SOURCE MATERIAL below:

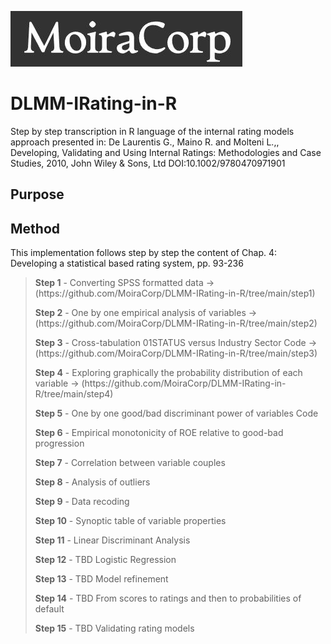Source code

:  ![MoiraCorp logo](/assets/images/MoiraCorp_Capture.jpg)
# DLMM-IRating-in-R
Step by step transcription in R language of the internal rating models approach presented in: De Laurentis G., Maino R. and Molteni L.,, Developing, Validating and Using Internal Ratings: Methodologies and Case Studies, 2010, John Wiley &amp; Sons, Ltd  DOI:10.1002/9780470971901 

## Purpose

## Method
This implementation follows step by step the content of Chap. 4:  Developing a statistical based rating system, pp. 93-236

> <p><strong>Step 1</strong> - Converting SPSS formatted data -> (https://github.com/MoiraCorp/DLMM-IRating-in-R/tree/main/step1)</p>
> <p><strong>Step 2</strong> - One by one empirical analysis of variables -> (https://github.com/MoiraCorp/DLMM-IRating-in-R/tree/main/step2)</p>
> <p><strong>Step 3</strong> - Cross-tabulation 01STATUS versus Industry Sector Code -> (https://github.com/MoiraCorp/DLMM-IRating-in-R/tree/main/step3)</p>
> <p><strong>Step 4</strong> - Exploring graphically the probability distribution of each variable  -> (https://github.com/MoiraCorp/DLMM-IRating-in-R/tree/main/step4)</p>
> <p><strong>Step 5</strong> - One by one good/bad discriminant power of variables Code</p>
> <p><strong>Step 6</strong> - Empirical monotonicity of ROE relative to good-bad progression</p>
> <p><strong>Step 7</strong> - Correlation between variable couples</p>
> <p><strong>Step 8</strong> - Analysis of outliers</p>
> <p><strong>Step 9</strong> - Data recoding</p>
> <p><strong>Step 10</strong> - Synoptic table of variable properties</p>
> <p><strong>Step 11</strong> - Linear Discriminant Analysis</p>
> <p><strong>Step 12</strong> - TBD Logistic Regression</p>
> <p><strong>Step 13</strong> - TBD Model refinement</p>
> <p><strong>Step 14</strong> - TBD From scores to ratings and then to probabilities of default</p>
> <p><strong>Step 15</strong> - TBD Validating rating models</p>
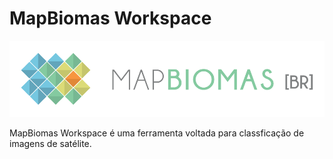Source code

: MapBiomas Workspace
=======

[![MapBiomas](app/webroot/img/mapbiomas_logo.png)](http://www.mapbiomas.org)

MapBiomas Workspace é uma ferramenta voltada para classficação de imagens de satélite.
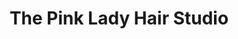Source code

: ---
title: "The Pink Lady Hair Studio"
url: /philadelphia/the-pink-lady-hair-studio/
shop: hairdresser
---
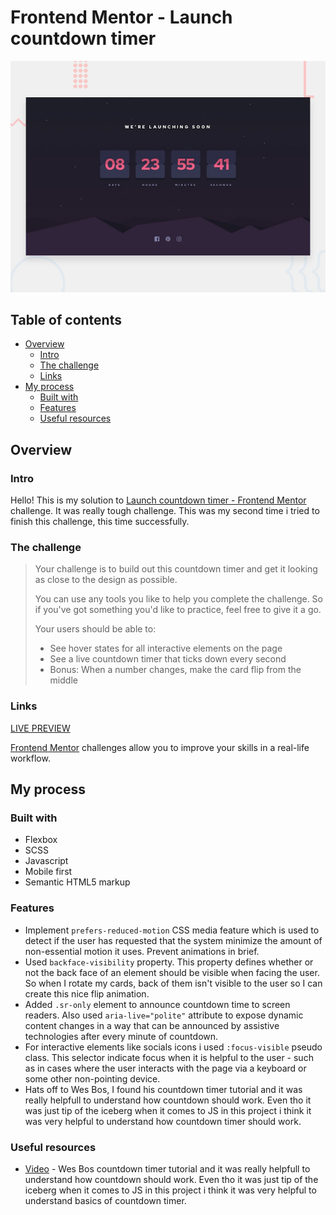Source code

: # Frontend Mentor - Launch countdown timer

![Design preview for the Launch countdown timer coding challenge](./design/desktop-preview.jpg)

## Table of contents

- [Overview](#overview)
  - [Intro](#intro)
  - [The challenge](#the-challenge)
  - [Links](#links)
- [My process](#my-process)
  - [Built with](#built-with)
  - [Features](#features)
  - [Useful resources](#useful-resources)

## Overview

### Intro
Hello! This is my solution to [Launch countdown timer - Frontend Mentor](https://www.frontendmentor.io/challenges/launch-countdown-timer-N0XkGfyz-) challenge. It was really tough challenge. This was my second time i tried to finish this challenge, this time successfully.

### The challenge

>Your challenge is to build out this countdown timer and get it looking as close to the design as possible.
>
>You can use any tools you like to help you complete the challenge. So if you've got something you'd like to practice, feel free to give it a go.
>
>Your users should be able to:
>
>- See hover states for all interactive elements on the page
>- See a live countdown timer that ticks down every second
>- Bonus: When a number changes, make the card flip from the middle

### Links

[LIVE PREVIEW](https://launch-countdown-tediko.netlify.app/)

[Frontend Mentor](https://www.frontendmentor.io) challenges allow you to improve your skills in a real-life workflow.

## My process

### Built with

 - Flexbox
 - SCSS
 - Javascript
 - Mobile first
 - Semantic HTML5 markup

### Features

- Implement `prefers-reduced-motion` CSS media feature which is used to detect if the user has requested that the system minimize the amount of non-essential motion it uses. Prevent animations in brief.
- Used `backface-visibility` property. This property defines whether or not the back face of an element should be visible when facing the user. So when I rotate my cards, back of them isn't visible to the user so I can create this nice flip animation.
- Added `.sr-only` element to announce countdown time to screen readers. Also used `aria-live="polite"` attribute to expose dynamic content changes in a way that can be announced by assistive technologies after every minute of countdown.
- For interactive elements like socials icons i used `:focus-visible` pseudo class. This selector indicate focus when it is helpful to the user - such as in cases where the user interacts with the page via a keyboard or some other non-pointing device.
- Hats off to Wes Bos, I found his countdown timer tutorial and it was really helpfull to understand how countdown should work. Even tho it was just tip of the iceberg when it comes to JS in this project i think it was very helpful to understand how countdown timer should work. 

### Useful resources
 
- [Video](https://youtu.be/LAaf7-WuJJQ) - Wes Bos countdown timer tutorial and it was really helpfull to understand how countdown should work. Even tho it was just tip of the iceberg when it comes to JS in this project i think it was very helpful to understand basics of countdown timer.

End of SOURCE MATERIAL.
SOURCE MATERIAL below:

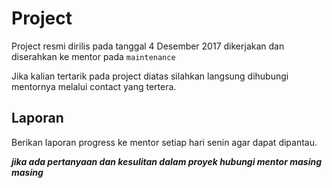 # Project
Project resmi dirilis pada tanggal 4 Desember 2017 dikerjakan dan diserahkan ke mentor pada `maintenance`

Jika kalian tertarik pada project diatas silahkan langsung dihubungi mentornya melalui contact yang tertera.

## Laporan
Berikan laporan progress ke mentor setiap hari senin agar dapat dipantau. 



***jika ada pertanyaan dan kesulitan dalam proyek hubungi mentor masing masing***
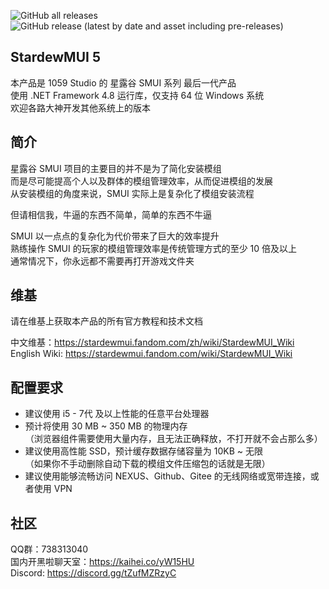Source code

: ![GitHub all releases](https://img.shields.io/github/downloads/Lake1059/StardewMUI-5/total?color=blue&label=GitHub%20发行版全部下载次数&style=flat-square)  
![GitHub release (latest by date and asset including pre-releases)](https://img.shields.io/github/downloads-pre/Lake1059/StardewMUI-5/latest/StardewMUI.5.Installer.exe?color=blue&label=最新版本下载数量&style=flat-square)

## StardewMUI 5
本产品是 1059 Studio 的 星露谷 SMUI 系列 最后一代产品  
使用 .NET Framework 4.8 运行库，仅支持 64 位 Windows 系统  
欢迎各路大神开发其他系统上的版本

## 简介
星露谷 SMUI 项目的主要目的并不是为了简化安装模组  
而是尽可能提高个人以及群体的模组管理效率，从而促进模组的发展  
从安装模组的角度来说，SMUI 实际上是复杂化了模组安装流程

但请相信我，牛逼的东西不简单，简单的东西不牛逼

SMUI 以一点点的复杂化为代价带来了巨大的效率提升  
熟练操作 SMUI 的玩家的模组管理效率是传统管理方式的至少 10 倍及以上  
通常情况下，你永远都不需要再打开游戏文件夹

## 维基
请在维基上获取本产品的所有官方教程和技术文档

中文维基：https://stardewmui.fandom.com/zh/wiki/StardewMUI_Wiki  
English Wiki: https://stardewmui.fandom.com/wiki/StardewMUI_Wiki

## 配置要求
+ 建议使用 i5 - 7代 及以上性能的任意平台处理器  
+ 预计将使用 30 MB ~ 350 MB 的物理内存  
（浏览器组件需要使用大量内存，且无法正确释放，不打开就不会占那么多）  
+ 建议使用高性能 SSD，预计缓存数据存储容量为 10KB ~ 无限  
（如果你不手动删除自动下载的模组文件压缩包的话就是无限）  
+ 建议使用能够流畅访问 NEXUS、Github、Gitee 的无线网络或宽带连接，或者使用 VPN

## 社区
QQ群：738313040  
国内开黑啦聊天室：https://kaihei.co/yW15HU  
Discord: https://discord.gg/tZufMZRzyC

End of SOURCE MATERIAL.

Write out every line from the data above that includes "square".

◆ FINAL ANSWER
: ![GitHub all releases](https://img.shields.io/github/downloads/Lake1059/StardewMUI-5/total?color=blue&label=GitHub%20发行版全部下载次数&style=flat-square)  
![GitHub release (latest by date and asset including pre-releases)](https://img.shields.io/github/downloads-pre/Lake1059/StardewMUI-5/latest/StardewMUI.5.Installer.exe?color=blue&label=最新版本下载数量&style=flat-square)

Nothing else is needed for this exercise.